#### What this task involves:
The whole listing, apart from its images, should be restated word for word.

#### Data under study:
• • • •

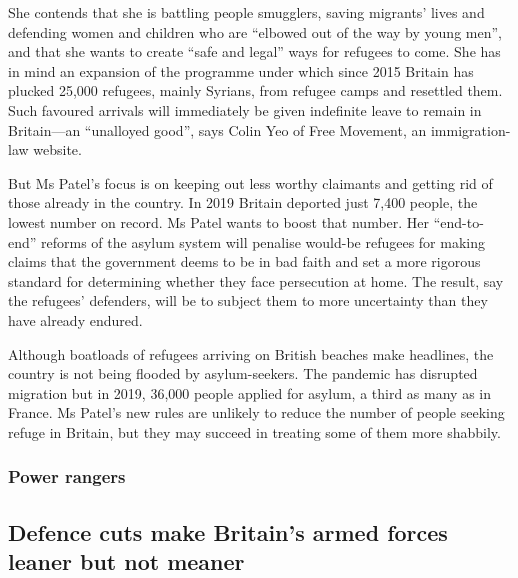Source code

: \documentclass{article}
\begin{document}
She contends that she is battling people smugglers, saving migrants' lives and defending women and children who are ``elbowed out of the way by young men'', and that she wants to create ``safe and legal'' ways for refugees to come. She has in mind an expansion of the programme under which since 2015 Britain has plucked 25,000 refugees, mainly Syrians, from refugee camps and resettled them. Such favoured arrivals will immediately be given indefinite leave to remain in Britain---an ``unalloyed good'', says Colin Yeo of Free Movement, an immigration-law website. 

But Ms Patel's focus is on keeping out less worthy claimants and getting rid of those already in the country. In 2019 Britain deported just 7,400 people, the lowest number on record. Ms Patel wants to boost that number. Her ``end-to-end'' reforms of the asylum system will penalise would-be refugees for making claims that the government deems to be in bad faith and set a more rigorous standard for determining whether they face persecution at home. The result, say the refugees' defenders, will be to subject them to more uncertainty than they have already endured. 

Although boatloads of refugees arriving on British beaches make headlines, the country is not being flooded by asylum-seekers. The pandemic has disrupted migration but in 2019, 36,000 people applied for asylum, a third as many as in France. Ms Patel's new rules are unlikely to reduce the number of people seeking refuge in Britain, but they may succeed in treating some of them more shabbily.{} 
\clearpage
\subsubsection{Power rangers }
\subsection{Defence cuts make Britain's armed forces leaner but not meaner }
\end{document}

• • • •

#### Reply to the exercise:
Source code

: \documentclass{article}
\begin{document}
She contends that she is battling people smugglers, saving migrants' lives and defending women and children who are ``elbowed out of the way by young men'', and that she wants to create ``safe and legal'' ways for refugees to come. She has in mind an expansion of the programme under which since 2015 Britain has plucked 25,000 refugees, mainly Syrians, from refugee camps and resettled them. Such favoured arrivals will immediately be given indefinite leave to remain in Britain---an ``unalloyed good'', says Colin Yeo of Free Movement, an immigration-law website. 

But Ms Patel's focus is on keeping out less worthy claimants and getting rid of those already in the country. In 2019 Britain deported just 7,400 people, the lowest number on record. Ms Patel wants to boost that number. Her ``end-to-end'' reforms of the asylum system will penalise would-be refugees for making claims that the government deems to be in bad faith and set a more rigorous standard for determining whether they face persecution at home. The result, say the refugees' defenders, will be to subject them to more uncertainty than they have already endured. 

Although boatloads of refugees arriving on British beaches make headlines, the country is not being flooded by asylum-seekers. The pandemic has disrupted migration but in 2019, 36,000 people applied for asylum, a third as many as in France. Ms Patel's new rules are unlikely to reduce the number of people seeking refuge in Britain, but they may succeed in treating some of them more shabbily.{} 
\clearpage
\subsubsection{Power rangers }
\subsection{Defence cuts make Britain's armed forces leaner but not meaner }
\end{document}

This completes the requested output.